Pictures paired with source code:

((

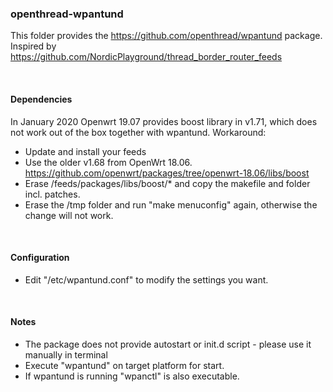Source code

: <h3> openthread-wpantund </h3>

This folder provides the https://github.com/openthread/wpantund package. Inspired by https://github.com/NordicPlayground/thread_border_router_feeds

</br>
<h4> Dependencies </h4>

In January 2020 Openwrt 19.07 provides boost library in v1.71, which does not work out of the box together with wpantund. 
Workaround:

- Update and install your feeds
- Use the older v1.68 from OpenWrt 18.06. https://github.com/openwrt/packages/tree/openwrt-18.06/libs/boost
- Erase /feeds/packages/libs/boost/* and copy the makefile and folder incl. patches.
- Erase the /tmp folder and run "make menuconfig" again, otherwise the change will not work.

</br>
<h4> Configuration </h4>

- Edit "/etc/wpantund.conf" to modify the settings you want.

</br>
<h4> Notes </h4>

- The package does not provide autostart or init.d script - please use it manually in terminal
- Execute "wpantund" on target platform for start.
- If wpantund is running "wpanctl" is also executable.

))

### Exercise
Repeat exactly the lines above from the one with "This folder provides" up to and including the one with "- Update and install your feeds". No other line belongs in the reply.

### Your solution
This folder provides the https://github.com/openthread/wpantund package. Inspired by https://github.com/NordicPlayground/thread_border_router_feeds

</br>
<h4> Dependencies </h4>

In January 2020 Openwrt 19.07 provides boost library in v1.71, which does not work out of the box together with wpantund. 
Workaround:

- Update and install your feeds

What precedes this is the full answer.